Шуйский встретил митрополита посередине палаты и, обняв его за узкие, костистые плечи, провел вглубь, к покрытой ковром лавке. Они сели рядом. Гермоген из-под нависших седых бровей поглядывал на малорослого, невзрачного царя.
— Ну, слава Богу! Мы тут, владыко, заждались тебя!
— Установили, кто сей обманщик? — спросил Гермоген, проникая в самую душу Шуйского.
— Какой-то вор по кличке Веревкин.
— Где он теперь?
— Лазутчики говорят, что неподалеку от Смоленска.
— А откуда взялся Болотников?
— Холоп Григория Телятевского. Беглый раб. Был продан на галеры туркам.
— Ставленник второго самозванца али сам собою? Тоже «сын» Иоаннов?
— Владыко! Весь синклит за то, чтобы возложить на тебя сан патриарха. В такое тяжелое время, когда кругом одно смутьянство и предательство, более нет такого надежного, как ты.
— Где патриарх Игнатий?
— Мы его свели с престола.
— Без согласия собора?
Для Шуйского этот вопрос был щекотливым.
— Таково мнение всех епископов.
— Ты начал, государь, царствование, нарушая обет, который давал при венчании. Кто начинает со лжи, тот плохо закончит.
— Не ты ли обличал продажного Игнатия за его ревностное служение самозванцу?
— Я Игнатия обличал тогда — обличаю и ныне, но ты, государь, учинил ошибку, решивши дело не соборной, а своею властью.
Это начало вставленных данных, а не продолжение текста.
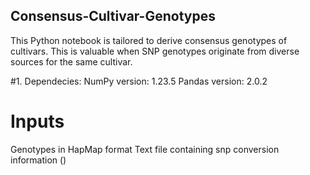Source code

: ## Consensus-Cultivar-Genotypes
This Python notebook is tailored to derive consensus genotypes of cultivars. This is valuable when SNP genotypes originate from diverse sources for the same cultivar.

#1. Dependecies:
NumPy version: 1.23.5
Pandas version: 2.0.2

# Inputs
Genotypes in HapMap format
Text file containing snp conversion information ()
И ты наложил опалу на тех, кто служил Гришке, также не советуясь ни с Думой, ни с землей. Ты пошел, Василий Иванович, по той же опасной дороге, что и Борис, которая привела к погибели все его семейство, — предостерег Гермоген. — Истинный царь тот, кто может быть великодушным. Но я не противник твой, а сторонник…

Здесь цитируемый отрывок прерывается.